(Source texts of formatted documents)
____

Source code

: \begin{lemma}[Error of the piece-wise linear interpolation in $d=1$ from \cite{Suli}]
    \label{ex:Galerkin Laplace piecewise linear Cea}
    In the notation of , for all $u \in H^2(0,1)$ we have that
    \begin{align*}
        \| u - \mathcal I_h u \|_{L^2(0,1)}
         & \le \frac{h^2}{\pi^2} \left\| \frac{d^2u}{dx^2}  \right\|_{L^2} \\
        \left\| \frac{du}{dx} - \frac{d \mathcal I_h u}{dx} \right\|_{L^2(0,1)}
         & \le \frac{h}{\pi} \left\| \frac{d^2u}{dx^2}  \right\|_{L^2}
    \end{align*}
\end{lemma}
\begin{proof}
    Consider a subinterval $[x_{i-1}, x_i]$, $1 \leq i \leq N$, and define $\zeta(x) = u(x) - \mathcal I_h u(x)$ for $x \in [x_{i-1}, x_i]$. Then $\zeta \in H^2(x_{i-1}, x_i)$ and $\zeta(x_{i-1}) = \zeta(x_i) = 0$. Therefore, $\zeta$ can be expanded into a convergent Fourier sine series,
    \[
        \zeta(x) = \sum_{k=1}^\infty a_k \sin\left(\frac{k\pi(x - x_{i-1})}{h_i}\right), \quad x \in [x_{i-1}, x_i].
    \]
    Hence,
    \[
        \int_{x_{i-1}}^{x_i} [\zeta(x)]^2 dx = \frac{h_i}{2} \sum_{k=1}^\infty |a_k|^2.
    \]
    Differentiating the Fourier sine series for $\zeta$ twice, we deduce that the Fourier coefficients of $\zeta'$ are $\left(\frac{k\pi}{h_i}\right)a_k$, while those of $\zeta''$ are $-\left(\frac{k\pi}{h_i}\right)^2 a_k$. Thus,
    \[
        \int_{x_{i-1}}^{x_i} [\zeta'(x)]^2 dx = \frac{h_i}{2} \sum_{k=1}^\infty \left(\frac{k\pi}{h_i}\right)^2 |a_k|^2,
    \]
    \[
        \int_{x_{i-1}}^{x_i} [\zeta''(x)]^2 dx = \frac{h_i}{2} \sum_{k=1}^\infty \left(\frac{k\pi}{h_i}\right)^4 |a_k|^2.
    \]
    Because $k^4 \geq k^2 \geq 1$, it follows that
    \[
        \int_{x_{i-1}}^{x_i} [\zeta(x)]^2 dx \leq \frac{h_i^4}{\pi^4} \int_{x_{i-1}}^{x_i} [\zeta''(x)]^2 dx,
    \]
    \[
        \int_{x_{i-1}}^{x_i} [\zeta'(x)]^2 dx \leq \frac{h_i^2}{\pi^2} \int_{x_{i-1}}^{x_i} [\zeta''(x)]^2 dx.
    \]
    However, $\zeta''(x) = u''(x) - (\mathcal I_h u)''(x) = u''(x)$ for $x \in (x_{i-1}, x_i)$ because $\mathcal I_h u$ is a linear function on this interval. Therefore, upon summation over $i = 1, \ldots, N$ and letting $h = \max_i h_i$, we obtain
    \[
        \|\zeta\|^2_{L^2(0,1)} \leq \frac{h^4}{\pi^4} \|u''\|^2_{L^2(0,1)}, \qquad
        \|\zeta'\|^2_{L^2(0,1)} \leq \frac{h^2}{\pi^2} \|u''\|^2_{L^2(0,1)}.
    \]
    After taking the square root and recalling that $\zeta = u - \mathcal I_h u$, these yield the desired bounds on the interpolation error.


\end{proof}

____

Aim of the task
Across the entries above, find the lines with the string "linear" and copy them.

Solution
: \begin{lemma}[Error of the piece-wise linear interpolation in $d=1$ from \cite{Suli}]
    \label{ex:Galerkin Laplace piecewise linear Cea}
    However, $\zeta''(x) = u''(x) - (\mathcal I_h u)''(x) = u''(x)$ for $x \in (x_{i-1}, x_i)$ because $\mathcal I_h u$ is a linear function on this interval. Therefore, upon summation over $i = 1, \ldots, N$ and letting $h = \max_i h_i$, we obtain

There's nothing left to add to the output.